Plain-text document sources
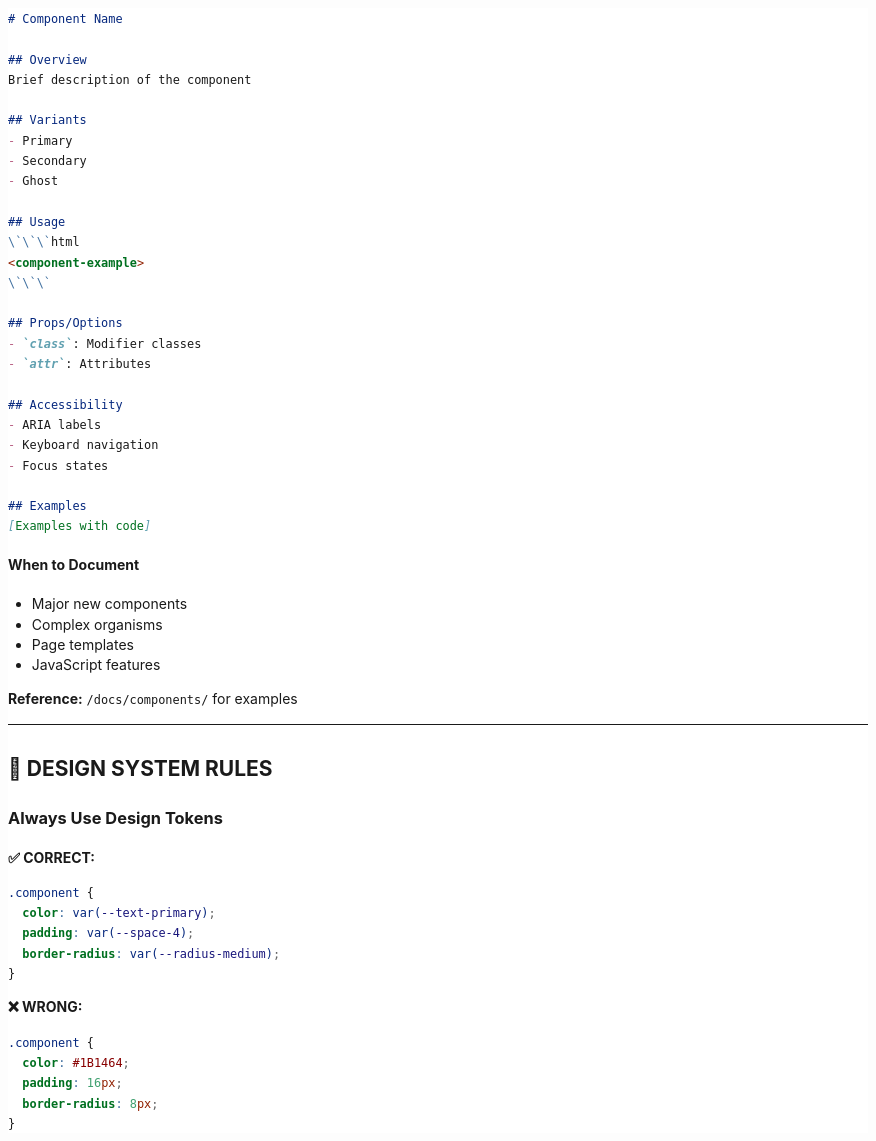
 ```markdown
# Component Name

## Overview
Brief description of the component

## Variants
- Primary
- Secondary
- Ghost

## Usage
\`\`\`html
<component-example>
\`\`\`

## Props/Options
- `class`: Modifier classes
- `attr`: Attributes

## Accessibility
- ARIA labels
- Keyboard navigation
- Focus states

## Examples
[Examples with code]
```

#### When to Document
- Major new components
- Complex organisms
- Page templates
- JavaScript features

**Reference:** `/docs/components/` for examples

---

## 🎨 DESIGN SYSTEM RULES

### Always Use Design Tokens

**✅ CORRECT:**
```css
.component {
  color: var(--text-primary);
  padding: var(--space-4);
  border-radius: var(--radius-medium);
}
```

**❌ WRONG:**
```css
.component {
  color: #1B1464;
  padding: 16px;
  border-radius: 8px;
}
```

Exercise aim
Reproduce only the lines between the line containing "- Complex organisms" and the last line of the records, those two lines included, exactly.

Response to this task
- Complex organisms
- Page templates
- JavaScript features

**Reference:** `/docs/components/` for examples

---

## 🎨 DESIGN SYSTEM RULES

### Always Use Design Tokens

**✅ CORRECT:**
```css
.component {
  color: var(--text-primary);
  padding: var(--space-4);
  border-radius: var(--radius-medium);
}
```

**❌ WRONG:**
```css
.component {
  color: #1B1464;
  padding: 16px;
  border-radius: 8px;
}
```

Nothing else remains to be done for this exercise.